(RECORD EXCERPTS Opens)
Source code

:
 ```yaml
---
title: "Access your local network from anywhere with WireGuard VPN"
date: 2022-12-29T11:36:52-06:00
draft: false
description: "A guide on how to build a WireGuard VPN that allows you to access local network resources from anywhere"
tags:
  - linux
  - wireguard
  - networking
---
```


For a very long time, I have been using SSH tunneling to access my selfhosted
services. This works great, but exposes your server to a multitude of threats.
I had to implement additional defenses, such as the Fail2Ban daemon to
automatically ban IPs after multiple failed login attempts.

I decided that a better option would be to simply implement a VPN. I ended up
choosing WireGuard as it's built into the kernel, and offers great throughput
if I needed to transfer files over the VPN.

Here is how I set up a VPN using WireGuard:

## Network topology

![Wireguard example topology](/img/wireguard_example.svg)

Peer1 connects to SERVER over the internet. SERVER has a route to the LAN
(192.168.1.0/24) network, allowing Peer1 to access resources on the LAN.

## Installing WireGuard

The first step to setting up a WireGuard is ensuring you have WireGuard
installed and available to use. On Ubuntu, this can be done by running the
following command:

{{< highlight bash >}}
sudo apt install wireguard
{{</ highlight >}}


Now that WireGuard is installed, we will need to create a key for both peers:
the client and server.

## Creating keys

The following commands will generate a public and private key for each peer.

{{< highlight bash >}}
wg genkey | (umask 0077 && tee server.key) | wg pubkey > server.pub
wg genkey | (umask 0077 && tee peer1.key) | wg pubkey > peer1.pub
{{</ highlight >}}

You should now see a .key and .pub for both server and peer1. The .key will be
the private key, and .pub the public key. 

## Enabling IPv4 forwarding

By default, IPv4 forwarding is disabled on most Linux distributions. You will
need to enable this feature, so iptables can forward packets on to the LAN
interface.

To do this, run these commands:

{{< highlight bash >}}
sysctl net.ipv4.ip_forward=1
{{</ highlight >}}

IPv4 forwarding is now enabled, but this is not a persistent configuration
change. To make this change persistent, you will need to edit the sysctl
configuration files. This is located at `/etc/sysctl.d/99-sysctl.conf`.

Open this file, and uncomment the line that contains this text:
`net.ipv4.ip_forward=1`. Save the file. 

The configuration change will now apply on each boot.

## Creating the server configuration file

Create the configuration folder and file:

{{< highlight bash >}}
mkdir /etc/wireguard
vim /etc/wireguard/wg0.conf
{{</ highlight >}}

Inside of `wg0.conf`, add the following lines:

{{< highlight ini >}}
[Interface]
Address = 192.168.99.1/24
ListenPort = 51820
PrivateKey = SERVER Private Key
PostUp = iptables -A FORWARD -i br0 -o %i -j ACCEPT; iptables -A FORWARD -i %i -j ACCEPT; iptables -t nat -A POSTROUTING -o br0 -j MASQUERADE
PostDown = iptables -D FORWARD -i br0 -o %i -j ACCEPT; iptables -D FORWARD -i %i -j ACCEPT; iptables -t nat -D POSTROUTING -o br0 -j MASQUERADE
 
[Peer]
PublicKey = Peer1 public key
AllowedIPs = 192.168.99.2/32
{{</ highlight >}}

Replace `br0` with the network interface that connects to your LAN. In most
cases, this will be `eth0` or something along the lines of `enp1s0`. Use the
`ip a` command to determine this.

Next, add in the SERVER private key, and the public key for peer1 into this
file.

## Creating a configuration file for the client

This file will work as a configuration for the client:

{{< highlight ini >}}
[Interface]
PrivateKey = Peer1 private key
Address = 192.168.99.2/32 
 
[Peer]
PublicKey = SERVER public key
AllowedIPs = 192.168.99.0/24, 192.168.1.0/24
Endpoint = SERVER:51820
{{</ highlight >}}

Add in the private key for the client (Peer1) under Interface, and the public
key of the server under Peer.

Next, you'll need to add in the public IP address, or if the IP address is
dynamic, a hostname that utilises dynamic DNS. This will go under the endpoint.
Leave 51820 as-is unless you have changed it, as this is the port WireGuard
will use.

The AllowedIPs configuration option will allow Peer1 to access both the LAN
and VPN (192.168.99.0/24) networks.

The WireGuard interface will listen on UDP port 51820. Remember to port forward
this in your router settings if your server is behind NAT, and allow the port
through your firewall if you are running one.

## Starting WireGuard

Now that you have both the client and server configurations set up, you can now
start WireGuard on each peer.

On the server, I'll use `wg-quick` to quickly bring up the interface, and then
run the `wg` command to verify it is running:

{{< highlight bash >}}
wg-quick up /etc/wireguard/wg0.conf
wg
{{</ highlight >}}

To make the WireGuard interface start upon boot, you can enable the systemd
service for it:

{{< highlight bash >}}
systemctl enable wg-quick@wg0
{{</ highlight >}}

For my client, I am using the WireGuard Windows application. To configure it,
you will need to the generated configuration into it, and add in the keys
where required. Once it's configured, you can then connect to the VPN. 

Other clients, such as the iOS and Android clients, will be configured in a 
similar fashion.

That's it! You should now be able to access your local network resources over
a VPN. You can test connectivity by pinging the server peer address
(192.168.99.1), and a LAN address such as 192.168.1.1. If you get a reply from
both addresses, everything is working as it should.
(RECORD EXCERPTS Closes)
PROBLEM REQUIREMENTS:
Reproduce each line above without any alteration.

SOLUTION FOR THIS TASK:
Source code

:
 ```yaml
---
title: "Access your local network from anywhere with WireGuard VPN"
date: 2022-12-29T11:36:52-06:00
draft: false
description: "A guide on how to build a WireGuard VPN that allows you to access local network resources from anywhere"
tags:
  - linux
  - wireguard
  - networking
---
```


For a very long time, I have been using SSH tunneling to access my selfhosted
services. This works great, but exposes your server to a multitude of threats.
I had to implement additional defenses, such as the Fail2Ban daemon to
automatically ban IPs after multiple failed login attempts.

I decided that a better option would be to simply implement a VPN. I ended up
choosing WireGuard as it's built into the kernel, and offers great throughput
if I needed to transfer files over the VPN.

Here is how I set up a VPN using WireGuard:

## Network topology

![Wireguard example topology](/img/wireguard_example.svg)

Peer1 connects to SERVER over the internet. SERVER has a route to the LAN
(192.168.1.0/24) network, allowing Peer1 to access resources on the LAN.

## Installing WireGuard

The first step to setting up a WireGuard is ensuring you have WireGuard
installed and available to use. On Ubuntu, this can be done by running the
following command:

{{< highlight bash >}}
sudo apt install wireguard
{{</ highlight >}}


Now that WireGuard is installed, we will need to create a key for both peers:
the client and server.

## Creating keys

The following commands will generate a public and private key for each peer.

{{< highlight bash >}}
wg genkey | (umask 0077 && tee server.key) | wg pubkey > server.pub
wg genkey | (umask 0077 && tee peer1.key) | wg pubkey > peer1.pub
{{</ highlight >}}

You should now see a .key and .pub for both server and peer1. The .key will be
the private key, and .pub the public key. 

## Enabling IPv4 forwarding

By default, IPv4 forwarding is disabled on most Linux distributions. You will
need to enable this feature, so iptables can forward packets on to the LAN
interface.

To do this, run these commands:

{{< highlight bash >}}
sysctl net.ipv4.ip_forward=1
{{</ highlight >}}

IPv4 forwarding is now enabled, but this is not a persistent configuration
change. To make this change persistent, you will need to edit the sysctl
configuration files. This is located at `/etc/sysctl.d/99-sysctl.conf`.

Open this file, and uncomment the line that contains this text:
`net.ipv4.ip_forward=1`. Save the file. 

The configuration change will now apply on each boot.

## Creating the server configuration file

Create the configuration folder and file:

{{< highlight bash >}}
mkdir /etc/wireguard
vim /etc/wireguard/wg0.conf
{{</ highlight >}}

Inside of `wg0.conf`, add the following lines:

{{< highlight ini >}}
[Interface]
Address = 192.168.99.1/24
ListenPort = 51820
PrivateKey = SERVER Private Key
PostUp = iptables -A FORWARD -i br0 -o %i -j ACCEPT; iptables -A FORWARD -i %i -j ACCEPT; iptables -t nat -A POSTROUTING -o br0 -j MASQUERADE
PostDown = iptables -D FORWARD -i br0 -o %i -j ACCEPT; iptables -D FORWARD -i %i -j ACCEPT; iptables -t nat -D POSTROUTING -o br0 -j MASQUERADE
 
[Peer]
PublicKey = Peer1 public key
AllowedIPs = 192.168.99.2/32
{{</ highlight >}}

Replace `br0` with the network interface that connects to your LAN. In most
cases, this will be `eth0` or something along the lines of `enp1s0`. Use the
`ip a` command to determine this.

Next, add in the SERVER private key, and the public key for peer1 into this
file.

## Creating a configuration file for the client

This file will work as a configuration for the client:

{{< highlight ini >}}
[Interface]
PrivateKey = Peer1 private key
Address = 192.168.99.2/32 
 
[Peer]
PublicKey = SERVER public key
AllowedIPs = 192.168.99.0/24, 192.168.1.0/24
Endpoint = SERVER:51820
{{</ highlight >}}

Add in the private key for the client (Peer1) under Interface, and the public
key of the server under Peer.

Next, you'll need to add in the public IP address, or if the IP address is
dynamic, a hostname that utilises dynamic DNS. This will go under the endpoint.
Leave 51820 as-is unless you have changed it, as this is the port WireGuard
will use.

The AllowedIPs configuration option will allow Peer1 to access both the LAN
and VPN (192.168.99.0/24) networks.

The WireGuard interface will listen on UDP port 51820. Remember to port forward
this in your router settings if your server is behind NAT, and allow the port
through your firewall if you are running one.

## Starting WireGuard

Now that you have both the client and server configurations set up, you can now
start WireGuard on each peer.

On the server, I'll use `wg-quick` to quickly bring up the interface, and then
run the `wg` command to verify it is running:

{{< highlight bash >}}
wg-quick up /etc/wireguard/wg0.conf
wg
{{</ highlight >}}

To make the WireGuard interface start upon boot, you can enable the systemd
service for it:

{{< highlight bash >}}
systemctl enable wg-quick@wg0
{{</ highlight >}}

For my client, I am using the WireGuard Windows application. To configure it,
you will need to the generated configuration into it, and add in the keys
where required. Once it's configured, you can then connect to the VPN. 

Other clients, such as the iOS and Android clients, will be configured in a 
similar fashion.

That's it! You should now be able to access your local network resources over
a VPN. You can test connectivity by pinging the server peer address
(192.168.99.1), and a LAN address such as 192.168.1.1. If you get a reply from
both addresses, everything is working as it should.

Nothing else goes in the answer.